Мариинский тракт был узкой дорогой, слегка поднятой и окопанной канавами, допускал движение в две повозки.
В начале 20-х чисел декабря 1919 года огромная колонна вошла в тайгу и двинулась к выходу из неё в район деревни Большая Златогорка. Примерно посередине пути находилась деревня Дмитриевка, расположенная на берегу реки Барзас. На Дмитриевку была ещё одна дорога – от ст. Тайга. Когда возле станции стало неспокойно от действий красных, часть 2-й армии свернула с предназначенной для них дороги и устремилась в Дмитриевку, а затем в Златогорку, т. е. вышла на дорогу, предназначенную для 3-й армии. Получилось так, что в Дмитриевку отступающие шли по двум дорогам (и даже более), а выходили по одной. В Дмитриевке создалась главная пробка.
   Движение шло медленно с частыми длительными остановками. Крики, ругань, бред тифозных больных, плач немногих здесь детей, измождённые голодные непоеные лошади еле везли сани. Ехали днём и ночью студёной зимней тайгой.
   Ходом событий прикрытие отступающей 3-й армии белых выпало 7-й Уральской дивизии горных стрелков, Ижевскому конному полку и Кадровому полку Воткинской дивизии.  В Кедровке и Латышах арьергарду (прикрывающим частям) пришлось оставить больных тифом и раненых, бросить почти весь свой обоз и пересесть верхом на лошадей. Преследование белых вела 35-я дивизия 5-й Красной армии, точнее 307, 308, 310, и 311-й полки. В ночь на 24 декабря последние прикрывающие части втянулись в тайгу, и вся армия разместилась плотной массой в узком коридоре переселенческого тракта.
 
Бой в Дмитриевке
 
   Арьергард белых оставлял заслоны для задержки красных: у хутора Пограничного и в Сатанинском Логу. В этих местах произошли бои.
   В это время улицы Дмитриевки, а также расчищенные от леса поля вокруг неё, были битком набиты людьми, лошадями, санями. Более суток нужно было ожидать, чтобы выйти из деревни для продолжения пути. Здесь, в Дмитриевке, были оставлены больные тифом и раненые 8-й Камской дивизии, с ними добровольно остались врач и сестра милосердия.
   24 декабря тяжёлую задачу прикрытия отступающих несли Воткинский кадровый полк и Егерский батальон 7-й Уральской дивизии.
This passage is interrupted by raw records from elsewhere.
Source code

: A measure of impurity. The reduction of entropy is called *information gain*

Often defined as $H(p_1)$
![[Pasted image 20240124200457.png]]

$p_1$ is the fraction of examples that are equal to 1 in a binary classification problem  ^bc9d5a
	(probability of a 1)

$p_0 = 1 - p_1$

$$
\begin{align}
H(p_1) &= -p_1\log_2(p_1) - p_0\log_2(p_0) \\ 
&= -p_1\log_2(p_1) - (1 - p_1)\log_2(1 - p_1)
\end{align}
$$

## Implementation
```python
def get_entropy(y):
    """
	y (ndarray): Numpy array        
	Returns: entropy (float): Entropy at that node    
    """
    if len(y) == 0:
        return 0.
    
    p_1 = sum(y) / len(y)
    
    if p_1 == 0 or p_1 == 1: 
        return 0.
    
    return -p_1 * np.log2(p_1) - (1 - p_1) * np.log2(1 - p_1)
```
Несмотря на удобства обороны на узких дорогах, истомлённые арьергарды, расстрелявшие свои патроны, отходили поспешнее, чем этого требовала обстановка, и нажимали на свои накопившиеся в лесу части.
   Утром 25 декабря части Ижевской дивизии и 2-й Оренбургской казачьей бригады (Белая армия) вошли в Дмитриевку. С ними прибыл начальник Ижевской дивизии генерал Молчанов. Хаос в деревне к этому времени не уменьшился: все дворы, улицы и выход из деревни были завалены брошенным имуществом, санями, орудиями, пулемётами. Недалеко за Дмитриевкой движение затормозилось из-за большого скопления обозов. Закупорив дорогу, они обрекали на гибель всех. Два эскадрона ижевцев, посланные генералом Молчановым, сожгли две или три тысячи саней и уничтожили пробку.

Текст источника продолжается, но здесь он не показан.